Although it is said that a civilization is ruined through its women, it is the weakness of men that leads to a civilization’s demise. It is the role of men to protect civilization from internal decay and external attack. Weak men don’t make good warriors. What is more, they will fail to even recognize that warriors are needed.
Destabilization of the old order officially began with the French Revolution and has continued down to today in many guises—feminism being one of them. Traditionally, men were called upon—expected to—lead, fight and protect—not so anymore. The importance of men’s role has been undermined by feminism—for woman’s emancipation depended upon her being treated like men and her acting like men and eventually usurping them. This usurpation has led to a subversion of sex roles—stay-at-home dads and ambitious career women—that is key to the chaos we now find in Western civilization.

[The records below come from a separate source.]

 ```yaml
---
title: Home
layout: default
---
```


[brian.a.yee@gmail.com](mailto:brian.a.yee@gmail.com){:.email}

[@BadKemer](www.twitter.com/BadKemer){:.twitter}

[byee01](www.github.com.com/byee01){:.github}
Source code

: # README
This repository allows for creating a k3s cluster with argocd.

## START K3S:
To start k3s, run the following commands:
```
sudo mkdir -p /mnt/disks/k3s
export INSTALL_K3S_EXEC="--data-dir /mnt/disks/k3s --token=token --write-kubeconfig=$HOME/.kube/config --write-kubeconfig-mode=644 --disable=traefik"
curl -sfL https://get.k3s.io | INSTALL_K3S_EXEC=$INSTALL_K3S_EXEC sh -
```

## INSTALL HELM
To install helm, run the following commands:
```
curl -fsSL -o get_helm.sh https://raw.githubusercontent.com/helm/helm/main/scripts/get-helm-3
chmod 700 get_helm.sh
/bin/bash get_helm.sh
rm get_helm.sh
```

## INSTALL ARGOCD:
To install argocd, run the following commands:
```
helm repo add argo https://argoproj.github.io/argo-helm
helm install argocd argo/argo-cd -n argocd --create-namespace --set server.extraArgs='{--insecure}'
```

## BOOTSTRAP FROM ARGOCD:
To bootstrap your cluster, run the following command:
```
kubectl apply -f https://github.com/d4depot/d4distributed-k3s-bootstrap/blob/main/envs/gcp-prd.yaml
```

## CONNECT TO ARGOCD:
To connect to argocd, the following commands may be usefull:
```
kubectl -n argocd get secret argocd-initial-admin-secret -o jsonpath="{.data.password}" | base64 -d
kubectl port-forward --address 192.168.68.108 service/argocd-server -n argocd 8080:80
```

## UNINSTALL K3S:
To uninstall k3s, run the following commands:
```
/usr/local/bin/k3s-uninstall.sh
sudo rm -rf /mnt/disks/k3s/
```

Women have a fixed feminine nature and men have a fixed masculine nature each of which correspond to particular roles and duties. For example, a woman cannot lead and protect as a man can—for she, although she can adapt herself for combat whether in the desert or the boardroom, is still a mother. Mothers cannot lead companies or countries because they are required in the home to lead the daily lives of their children. Mothers cannot protect their country from invasion because they themselves need protecting. A woman can adapt herself to a masculine role by educating herself, assuming an aggressive disposition, and by ridding herself of her children through abortion or by abandoning them at daycare. The fact remains, however, that women are suited to home life while men are suited to battle. A woman with babe in arms cannot fight, while a man always can.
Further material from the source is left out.